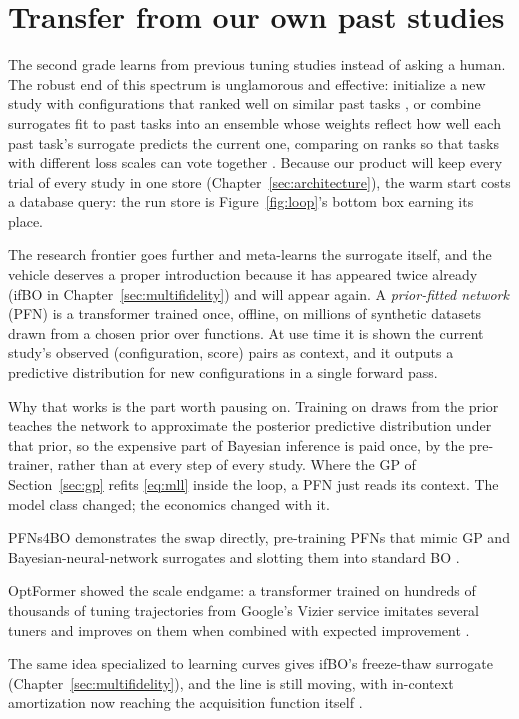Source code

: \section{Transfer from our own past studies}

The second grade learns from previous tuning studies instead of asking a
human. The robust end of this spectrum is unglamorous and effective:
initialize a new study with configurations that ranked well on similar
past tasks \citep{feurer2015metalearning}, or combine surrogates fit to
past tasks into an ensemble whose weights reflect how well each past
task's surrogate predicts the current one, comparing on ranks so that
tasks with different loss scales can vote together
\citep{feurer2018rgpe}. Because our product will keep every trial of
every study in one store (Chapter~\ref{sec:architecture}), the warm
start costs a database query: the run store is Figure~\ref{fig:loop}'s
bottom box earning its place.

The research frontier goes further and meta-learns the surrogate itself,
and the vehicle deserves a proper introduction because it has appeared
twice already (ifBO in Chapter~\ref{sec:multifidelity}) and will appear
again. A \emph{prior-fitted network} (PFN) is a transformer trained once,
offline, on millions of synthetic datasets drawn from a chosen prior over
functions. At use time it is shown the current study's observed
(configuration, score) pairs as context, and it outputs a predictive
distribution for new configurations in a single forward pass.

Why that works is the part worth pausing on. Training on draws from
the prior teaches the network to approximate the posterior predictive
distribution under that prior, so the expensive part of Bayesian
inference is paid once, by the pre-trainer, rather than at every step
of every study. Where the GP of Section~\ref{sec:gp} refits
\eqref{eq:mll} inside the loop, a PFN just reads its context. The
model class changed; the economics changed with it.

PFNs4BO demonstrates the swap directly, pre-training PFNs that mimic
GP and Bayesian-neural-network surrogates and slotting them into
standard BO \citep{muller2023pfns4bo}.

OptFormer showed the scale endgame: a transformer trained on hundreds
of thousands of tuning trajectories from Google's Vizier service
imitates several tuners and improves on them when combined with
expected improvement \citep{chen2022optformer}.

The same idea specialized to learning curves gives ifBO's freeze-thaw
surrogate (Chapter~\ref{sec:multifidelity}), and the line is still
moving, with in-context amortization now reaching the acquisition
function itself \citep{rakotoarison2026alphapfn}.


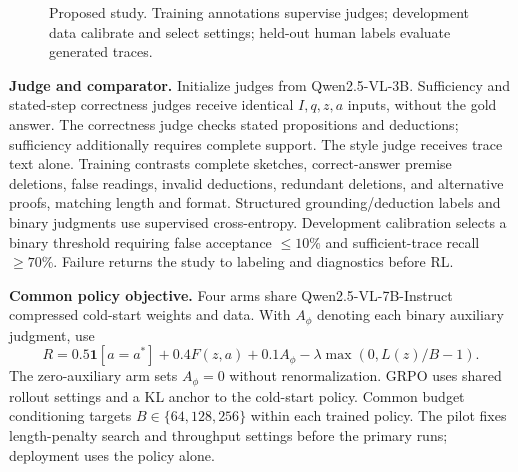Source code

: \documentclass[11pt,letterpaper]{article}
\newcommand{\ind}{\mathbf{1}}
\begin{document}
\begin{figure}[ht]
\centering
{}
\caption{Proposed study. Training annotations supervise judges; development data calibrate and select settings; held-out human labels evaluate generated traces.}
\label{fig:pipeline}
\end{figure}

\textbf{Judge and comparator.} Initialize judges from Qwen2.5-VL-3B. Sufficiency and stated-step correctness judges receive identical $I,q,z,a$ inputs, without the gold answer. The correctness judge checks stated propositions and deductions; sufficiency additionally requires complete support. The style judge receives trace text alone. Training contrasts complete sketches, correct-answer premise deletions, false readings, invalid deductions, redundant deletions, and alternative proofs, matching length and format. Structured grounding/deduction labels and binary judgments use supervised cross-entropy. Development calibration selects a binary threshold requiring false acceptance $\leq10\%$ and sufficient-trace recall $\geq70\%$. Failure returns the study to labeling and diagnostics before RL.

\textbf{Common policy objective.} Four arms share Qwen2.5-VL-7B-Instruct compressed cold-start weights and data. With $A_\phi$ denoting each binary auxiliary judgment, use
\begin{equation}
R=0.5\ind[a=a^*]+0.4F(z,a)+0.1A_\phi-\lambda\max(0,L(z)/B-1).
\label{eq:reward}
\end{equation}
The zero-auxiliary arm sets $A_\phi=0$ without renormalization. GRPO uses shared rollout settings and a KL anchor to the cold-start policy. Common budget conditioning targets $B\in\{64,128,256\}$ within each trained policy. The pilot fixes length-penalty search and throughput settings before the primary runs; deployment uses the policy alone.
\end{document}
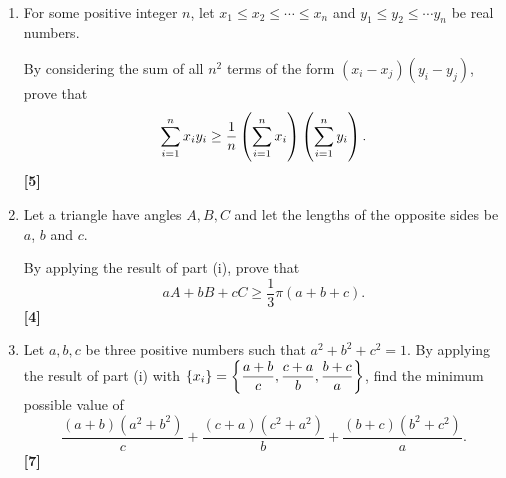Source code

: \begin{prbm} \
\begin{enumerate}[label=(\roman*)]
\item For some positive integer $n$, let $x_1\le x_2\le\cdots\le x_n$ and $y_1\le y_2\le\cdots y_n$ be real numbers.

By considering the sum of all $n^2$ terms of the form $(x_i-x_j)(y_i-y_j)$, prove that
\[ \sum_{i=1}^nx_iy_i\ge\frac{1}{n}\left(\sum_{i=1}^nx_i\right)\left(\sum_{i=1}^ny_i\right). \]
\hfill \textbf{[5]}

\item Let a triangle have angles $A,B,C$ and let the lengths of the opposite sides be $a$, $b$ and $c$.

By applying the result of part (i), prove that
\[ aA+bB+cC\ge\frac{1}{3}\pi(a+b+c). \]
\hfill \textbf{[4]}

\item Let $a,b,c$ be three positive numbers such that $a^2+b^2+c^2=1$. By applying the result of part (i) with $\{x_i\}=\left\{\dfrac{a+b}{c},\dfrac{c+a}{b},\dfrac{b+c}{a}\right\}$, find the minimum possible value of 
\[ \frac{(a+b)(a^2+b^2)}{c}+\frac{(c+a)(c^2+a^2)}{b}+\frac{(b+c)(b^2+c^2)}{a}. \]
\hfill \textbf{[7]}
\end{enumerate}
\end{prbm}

·····

**EXERCISE PROMPT**. Copy the data exactly. Pictures do not belong in the copy.

**SOLUTION TO THIS EXERCISE**.
Source code

: \section{Transfer from our own past studies}

The second grade learns from previous tuning studies instead of asking a
human. The robust end of this spectrum is unglamorous and effective:
initialize a new study with configurations that ranked well on similar
past tasks \citep{feurer2015metalearning}, or combine surrogates fit to
past tasks into an ensemble whose weights reflect how well each past
task's surrogate predicts the current one, comparing on ranks so that
tasks with different loss scales can vote together
\citep{feurer2018rgpe}. Because our product will keep every trial of
every study in one store (Chapter~\ref{sec:architecture}), the warm
start costs a database query: the run store is Figure~\ref{fig:loop}'s
bottom box earning its place.

The research frontier goes further and meta-learns the surrogate itself,
and the vehicle deserves a proper introduction because it has appeared
twice already (ifBO in Chapter~\ref{sec:multifidelity}) and will appear
again. A \emph{prior-fitted network} (PFN) is a transformer trained once,
offline, on millions of synthetic datasets drawn from a chosen prior over
functions. At use time it is shown the current study's observed
(configuration, score) pairs as context, and it outputs a predictive
distribution for new configurations in a single forward pass.

Why that works is the part worth pausing on. Training on draws from
the prior teaches the network to approximate the posterior predictive
distribution under that prior, so the expensive part of Bayesian
inference is paid once, by the pre-trainer, rather than at every step
of every study. Where the GP of Section~\ref{sec:gp} refits
\eqref{eq:mll} inside the loop, a PFN just reads its context. The
model class changed; the economics changed with it.

PFNs4BO demonstrates the swap directly, pre-training PFNs that mimic
GP and Bayesian-neural-network surrogates and slotting them into
standard BO \citep{muller2023pfns4bo}.

OptFormer showed the scale endgame: a transformer trained on hundreds
of thousands of tuning trajectories from Google's Vizier service
imitates several tuners and improves on them when combined with
expected improvement \citep{chen2022optformer}.

The same idea specialized to learning curves gives ifBO's freeze-thaw
surrogate (Chapter~\ref{sec:multifidelity}), and the line is still
moving, with in-context amortization now reaching the acquisition
function itself \citep{rakotoarison2026alphapfn}.


Source code

: \documentclass[11pt,letterpaper]{article}
\newcommand{\ind}{\mathbf{1}}
\begin{document}
\begin{figure}[ht]
\centering
{}
\caption{Proposed study. Training annotations supervise judges; development data calibrate and select settings; held-out human labels evaluate generated traces.}
\label{fig:pipeline}
\end{figure}

\textbf{Judge and comparator.} Initialize judges from Qwen2.5-VL-3B. Sufficiency and stated-step correctness judges receive identical $I,q,z,a$ inputs, without the gold answer. The correctness judge checks stated propositions and deductions; sufficiency additionally requires complete support. The style judge receives trace text alone. Training contrasts complete sketches, correct-answer premise deletions, false readings, invalid deductions, redundant deletions, and alternative proofs, matching length and format. Structured grounding/deduction labels and binary judgments use supervised cross-entropy. Development calibration selects a binary threshold requiring false acceptance $\leq10\%$ and sufficient-trace recall $\geq70\%$. Failure returns the study to labeling and diagnostics before RL.

\textbf{Common policy objective.} Four arms share Qwen2.5-VL-7B-Instruct compressed cold-start weights and data. With $A_\phi$ denoting each binary auxiliary judgment, use
\begin{equation}
R=0.5\ind[a=a^*]+0.4F(z,a)+0.1A_\phi-\lambda\max(0,L(z)/B-1).
\label{eq:reward}
\end{equation}
The zero-auxiliary arm sets $A_\phi=0$ without renormalization. GRPO uses shared rollout settings and a KL anchor to the cold-start policy. Common budget conditioning targets $B\in\{64,128,256\}$ within each trained policy. The pilot fixes length-penalty search and throughput settings before the primary runs; deployment uses the policy alone.
\end{document}
Source code

: \begin{prbm} \
\begin{enumerate}[label=(\roman*)]
\item For some positive integer $n$, let $x_1\le x_2\le\cdots\le x_n$ and $y_1\le y_2\le\cdots y_n$ be real numbers.

By considering the sum of all $n^2$ terms of the form $(x_i-x_j)(y_i-y_j)$, prove that
\[ \sum_{i=1}^nx_iy_i\ge\frac{1}{n}\left(\sum_{i=1}^nx_i\right)\left(\sum_{i=1}^ny_i\right). \]
\hfill \textbf{[5]}

\item Let a triangle have angles $A,B,C$ and let the lengths of the opposite sides be $a$, $b$ and $c$.

By applying the result of part (i), prove that
\[ aA+bB+cC\ge\frac{1}{3}\pi(a+b+c). \]
\hfill \textbf{[4]}

\item Let $a,b,c$ be three positive numbers such that $a^2+b^2+c^2=1$. By applying the result of part (i) with $\{x_i\}=\left\{\dfrac{a+b}{c},\dfrac{c+a}{b},\dfrac{b+c}{a}\right\}$, find the minimum possible value of 
\[ \frac{(a+b)(a^2+b^2)}{c}+\frac{(c+a)(c^2+a^2)}{b}+\frac{(b+c)(b^2+c^2)}{a}. \]
\hfill \textbf{[7]}
\end{enumerate}
\end{prbm}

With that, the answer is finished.